== Assignment ==
Each line of the data that includes the string "transform" is to be copied out.

== Data ==
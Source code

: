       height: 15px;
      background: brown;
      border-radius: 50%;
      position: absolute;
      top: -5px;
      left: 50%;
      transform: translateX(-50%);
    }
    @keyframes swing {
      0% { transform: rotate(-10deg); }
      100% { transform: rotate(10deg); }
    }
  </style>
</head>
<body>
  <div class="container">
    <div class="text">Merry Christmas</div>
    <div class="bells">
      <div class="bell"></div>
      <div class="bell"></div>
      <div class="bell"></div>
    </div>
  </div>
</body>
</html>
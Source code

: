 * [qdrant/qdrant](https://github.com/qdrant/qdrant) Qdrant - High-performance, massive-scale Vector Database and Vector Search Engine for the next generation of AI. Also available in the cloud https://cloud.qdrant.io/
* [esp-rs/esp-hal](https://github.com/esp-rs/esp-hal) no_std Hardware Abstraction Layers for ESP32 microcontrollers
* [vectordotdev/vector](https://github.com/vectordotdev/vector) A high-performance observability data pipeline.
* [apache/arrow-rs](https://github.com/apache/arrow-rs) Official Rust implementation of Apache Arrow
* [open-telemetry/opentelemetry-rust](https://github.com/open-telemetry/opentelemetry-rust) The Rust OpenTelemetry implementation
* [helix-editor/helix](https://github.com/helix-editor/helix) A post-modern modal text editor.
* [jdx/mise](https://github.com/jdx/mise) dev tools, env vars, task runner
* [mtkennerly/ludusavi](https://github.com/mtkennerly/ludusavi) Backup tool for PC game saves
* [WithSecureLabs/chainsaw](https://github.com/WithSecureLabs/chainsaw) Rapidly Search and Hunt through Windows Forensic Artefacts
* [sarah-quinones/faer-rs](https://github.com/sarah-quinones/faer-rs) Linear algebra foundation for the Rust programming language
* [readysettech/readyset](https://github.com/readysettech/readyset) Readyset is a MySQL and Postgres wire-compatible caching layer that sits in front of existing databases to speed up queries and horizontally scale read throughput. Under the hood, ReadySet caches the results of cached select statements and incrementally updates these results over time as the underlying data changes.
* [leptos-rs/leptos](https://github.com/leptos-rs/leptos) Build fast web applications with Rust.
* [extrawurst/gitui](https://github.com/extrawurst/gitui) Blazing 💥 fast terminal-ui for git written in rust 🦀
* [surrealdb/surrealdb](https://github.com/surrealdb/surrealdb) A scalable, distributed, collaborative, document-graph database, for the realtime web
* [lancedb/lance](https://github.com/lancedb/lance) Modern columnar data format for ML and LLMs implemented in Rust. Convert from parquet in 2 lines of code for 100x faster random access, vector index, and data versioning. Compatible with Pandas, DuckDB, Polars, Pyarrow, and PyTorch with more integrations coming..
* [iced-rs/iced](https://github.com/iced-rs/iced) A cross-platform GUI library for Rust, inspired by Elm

== Solution to this task ==
      transform: translateX(-50%);
      0% { transform: rotate(-10deg); }
      100% { transform: rotate(10deg); }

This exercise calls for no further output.